Here’s a simplified usage example:

using Arceus

@traitpool "EndingTrait" begin
    @trait start
    @trait meetX
    @trait gotSaber
    @trait lostAlly at 2
    @subpool side begin
        @trait good
        @trait evil 
    end
end

@make_traitpool GameEnding from "EndingTrait" begin
    @trait start
end

@addtrait GameEnding begin
    @trait meetX
    @trait lostAlly
    @trait side.good
end

f1 = @lookup END "EndingTrait" begin
    val = UInt(0)
    if @hastrait END.start
        val |= 1
    end
    if @hastrait END.meetX
        val |= 2 
    end
    if @hastrait END.gotSaber
        val |= 4
    end
    if @hastrait END.lostAlly
        val |= 8
    end
    if @hastrait END.side.good
        val |= 64
    end
    if @hastrait END.side.evil
        val |= 128
    end
    return val
end

@register_variable f1
ending = @make_lookup f1

println(ending[GameEnding])

This allows sub-10ns behavior lookup on low hardware.


Known Limitations

  • Heavy Initial Computation: Magic numbers are expensive to generate. It’s best to compute them once during initialization—after that, they are cached to a CSV file.
  • 64-bit Limit: The system operates on UInt64, meaning you’re limited to 64 component flags. Beyond that, the magic bitboard trick doesn’t apply.

Links


Contribute

Contributions are very welcome—whether it’s suggestions, PRs, or feedback. And please consider supporting the original author of the system!


Summary

If you’re working with ECS architectures and need lightning-fast behavior resolution for complex trait combinations, Arceus.jl might be worth a look. Let me know what you think, and feel free to ask questions or open issues.

7 Likes

I don’t know if caching performance is important, but caching to an Arrow file (Arrow.jl) may be more performant and no harder than caching to CSV.

1 Like

Thanks.
It may definitely help to cache bigger data easily.

Depending on the structure of the magic number tables, I suspect it may even not be a bad idea to roll your own binary format.

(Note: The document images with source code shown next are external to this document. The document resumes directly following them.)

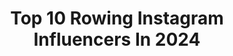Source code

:---
title: Top 10 Rowing Instagram Influencers In 2024
description: >-
  Find top rowing Instagram influencers in 2024. Most popular hashtags: #rowing #aviron #rudern #remo.
platform: Instagram
hits: 600
text_top: Discover the top-rated Instagram influencers on inBeat.
text_bottom: inBeat holds 600 Instagram influencers like this for you to contact.
profiles:
  - username: "angelfournierrodriguez"
    fullname: >-
      Angel Fournier Rodriguez
    bio: >-
      Rowing 🇨🇺
    location: ""
    followers: 5958
    engagement: 1036
    commentsToLikes: 0.012306
    id: ck5hggm0b2nri0i115wadcbl7
    verified: false
    hashtags: ""
  - username: "rowing.lover.ig"
    fullname: >-
      Rowing
    bio: >-
      Rowing !!!!!!!!!!!
    location: "United States"
    followers: 5023
    engagement: 727
    commentsToLikes: 0.007706
    id: ck8tb1fnjtydz0j78i7s3ixtd
    verified: false
    hashtags: "#rowinglife, #rowingrussia, #rowingnothingelse, #drowingart"
  - username: "rowing.world"
    fullname: >-
      Rowing
    bio: >-
      👍 BEST 🔝 Rowing 🚣 Daily 🔛 Follow👉 Turn ON post notifications 💯 🚚 Worldwide shipping. Click to Shop T-Shirts 👕 ⤵👇
    location: "United States"
    followers: 20563
    engagement: 517
    commentsToLikes: 0.011048
    id: ck6u101neir9l0j71ptrtdjlc
    verified: false
    hashtags: ""
  - username: "sens.robert"
    fullname: >-
      Robert Sens
    bio: >-
      Austrian Rowing 🇦🇹 Head Coach @austrianrowing AIROW - Head of Sports https://airow.univie.ac.at former rower: World Champion in sweep and scull 🥇🥇🥇
    location: "Austria"
    followers: 13971
    engagement: 1075
    commentsToLikes: 0.004556
    id: ck6txdp3jx8kc0j71rksivfff
    verified: false
    hashtags: "#rowingmorethanasport, #rowingboat, #rowingispassion, #austrianrowingteam"
  - username: "usrowing"
    fullname: >-
      USRowing
    bio: >-
      National Governing Body for rowing in the U.S. 🚣🇺🇸
    location: "United States"
    followers: 69976
    engagement: 338
    commentsToLikes: 0.005544
    id: ck5c3oqzvzr8e0i11r2rw0huu
    verified: true
    hashtags: "#wru19ch, #tokyoolympics, #rowing, #teamusa"
  - username: "rp3rowingusa"
    fullname: >-
      RP3 Dynamic USA
    bio: >-
      World best rowing dynamic machine
    location: "Netherlands"
    followers: 29656
    engagement: 302
    commentsToLikes: 0.003128
    id: ck5zjjpf5hpqx0i14s18d2vxp
    verified: false
    hashtags: "#repost, #ergometer, #canottagio, #rp3t"
  - username: "rowingmorethanasport"
    fullname: >-
      Rowing: More Than A Sport
    bio: >-
      Promoting sports values around the world 🌎 ℹ️ For Collab. Post Reel/Photos->Tag @rowingmorethanasport ->Or Invite as Collaborator.
    location: "United States"
    followers: 38107
    engagement: 156
    commentsToLikes: 0.002222
    id: ck6txdlsbx8040j71d6mkrk67
    verified: false
    hashtags: "#rowingteam, #australiarowing, #generationrowing, #rowinglife"
  - username: "sergi_miro"
    fullname: >-
      𝗦𝗘𝗥𝗚𝗜 𝗠𝗜𝗥𝗢́
    bio: >-
      📍Barcelona 💼 Marketing 🚣🏽‍♀️ Rowing ✨Lifestyle 🐱Lana 🌱Plant Lover 🌍 Travel ♀️Feminist
    location: "Spain"
    followers: 30495
    engagement: 651
    commentsToLikes: 0.014298
    id: ck5c9b794b4i90i11y7et16z6
    verified: false
    hashtags: "#hunk, #beardedselfie, #beardisus, #workout"
  - username: "merijnsoeters"
    fullname: >-
      Merijn Soeters Photography
    bio: >-
      Professional photographer. Publisher of the books 'Ten years by the water' and ‘The cup from 1886’. #rowing #photographer #roeien #photography
    location: ""
    followers: 7582
    engagement: 670
    commentsToLikes: 0.010477
    id: ck0twh2iifcj40i192kmk4prb
    verified: false
    hashtags: "#roeien, #canottaggio, #aviron, #rudern"
  - username: "stefanoppo"
    fullname: >-
      Stefano Oppo
    bio: >-
      World Rowing Championships 🥈 // Olympic in Rio 🇧🇷 // Italian Rowing Team 🇮🇹
    location: "Italy"
    followers: 24003
    engagement: 332
    commentsToLikes: 0.009450
    id: ck138f1hgfx6t0i19cu3okuds
    verified: false
    hashtags: "#seiko5sports, #suppliedbyseikoitalia, #adv, #showyourstyle"
---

Oh also, where are you putting the cache files?

It will just rest in the same folder as the code. but I will fix that soon. And having some custom binary format may really help. I’m on it.

Nice one! I think you’re nailing an all-around fast ECS infrastructure for Julia!

If you want to continue this line of work, I have additional challenges depending on how far you’re willing to go. There are those I failed to do. If you want to try, good luck.

  1. Add pext support. (Faster than magic lookup on some arch) See. Bit Manipulation Instruction Set - #5 by yuyichao
  2. You seem to be implementing a traditional ECS in addition to this one. One realization about archetypal ECS is that each combination of traits might get used many times in an update. For example, one might update entities on fire with -5 HP and poisoned entities with -5 HP. One should be able to merge them and use the LLVM compiler to efficiently update them both.
  3. If you’re up for more challenges, take a look at something like accelerated linear algebra, reactant, etc, to not only optimize scalar update, but also linear algebraic updates as well.
  4. Dynamically compiling for each archetype introduces a compiled Julia function. These functions currently stay in memory and do not get garbage-collected. This is a known issue. If you’re daring enough, you can fix it. (This problem is a really hard one; you need to fix Julia itself. Maybe keep this later.

See also FunctionWrappers.jl.

As to why you’d need both a bit-lookup-based ECS and an archetype-based ECS, it’s because bit-lookup is only fast with simple precomputed behaviors. If you need to look up a virtual function, it’s starting to get slow.

You do know that coding things in Julia is a challenge right? For example, take a look at this. Comparison tables for various Julia packages

Julia beats everyone else hands-down. If you’re up to the challenge, you’re competing with Unity, Flecs, Bevy, etc. You decide if you want to or not. Good luck.

I’m surprised by your capability. Good luck with whatever you want to do further.

Give me just 3 days and you will be surprised.